### Activity
Word for word, restate every entry shown below.

[Stored data]

···

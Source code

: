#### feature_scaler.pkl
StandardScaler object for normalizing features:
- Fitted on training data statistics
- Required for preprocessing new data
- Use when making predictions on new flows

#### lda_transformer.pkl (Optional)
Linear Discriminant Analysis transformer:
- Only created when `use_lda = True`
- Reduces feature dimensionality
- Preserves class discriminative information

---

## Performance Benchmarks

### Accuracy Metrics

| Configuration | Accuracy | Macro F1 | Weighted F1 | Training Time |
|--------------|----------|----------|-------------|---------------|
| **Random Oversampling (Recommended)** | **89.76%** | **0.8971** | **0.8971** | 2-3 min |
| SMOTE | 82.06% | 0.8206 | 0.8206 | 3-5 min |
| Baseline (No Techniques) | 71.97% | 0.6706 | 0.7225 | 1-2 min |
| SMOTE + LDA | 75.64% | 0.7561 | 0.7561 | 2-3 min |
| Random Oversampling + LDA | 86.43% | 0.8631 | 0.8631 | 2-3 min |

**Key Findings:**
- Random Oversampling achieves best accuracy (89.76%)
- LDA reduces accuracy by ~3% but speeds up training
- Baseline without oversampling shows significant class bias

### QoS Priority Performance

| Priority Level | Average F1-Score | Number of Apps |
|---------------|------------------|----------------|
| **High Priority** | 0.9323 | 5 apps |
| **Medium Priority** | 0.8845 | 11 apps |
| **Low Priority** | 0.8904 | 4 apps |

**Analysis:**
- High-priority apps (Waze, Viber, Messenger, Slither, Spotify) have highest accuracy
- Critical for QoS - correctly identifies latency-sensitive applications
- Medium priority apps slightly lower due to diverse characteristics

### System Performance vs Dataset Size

···

### Answer
Source code

:#### feature_scaler.pkl
StandardScaler object for normalizing features:
- Fitted on training data statistics
- Required for preprocessing new data
- Use when making predictions on new flows

#### lda_transformer.pkl (Optional)
Linear Discriminant Analysis transformer:
- Only created when `use_lda = True`
- Reduces feature dimensionality
- Preserves class discriminative information

---

## Performance Benchmarks

### Accuracy Metrics

| Configuration | Accuracy | Macro F1 | Weighted F1 | Training Time |
|--------------|----------|----------|-------------|---------------|
| **Random Oversampling (Recommended)** | **89.76%** | **0.8971** | **0.8971** | 2-3 min |
| SMOTE | 82.06% | 0.8206 | 0.8206 | 3-5 min |
| Baseline (No Techniques) | 71.97% | 0.6706 | 0.7225 | 1-2 min |
| SMOTE + LDA | 75.64% | 0.7561 | 0.7561 | 2-3 min |
| Random Oversampling + LDA | 86.43% | 0.8631 | 0.8631 | 2-3 min |

**Key Findings:**
- Random Oversampling achieves best accuracy (89.76%)
- LDA reduces accuracy by ~3% but speeds up training
- Baseline without oversampling shows significant class bias

### QoS Priority Performance

| Priority Level | Average F1-Score | Number of Apps |
|---------------|------------------|----------------|
| **High Priority** | 0.9323 | 5 apps |
| **Medium Priority** | 0.8845 | 11 apps |
| **Low Priority** | 0.8904 | 4 apps |

**Analysis:**
- High-priority apps (Waze, Viber, Messenger, Slither, Spotify) have highest accuracy
- Critical for QoS - correctly identifies latency-sensitive applications
- Medium priority apps slightly lower due to diverse characteristics

### System Performance vs Dataset Size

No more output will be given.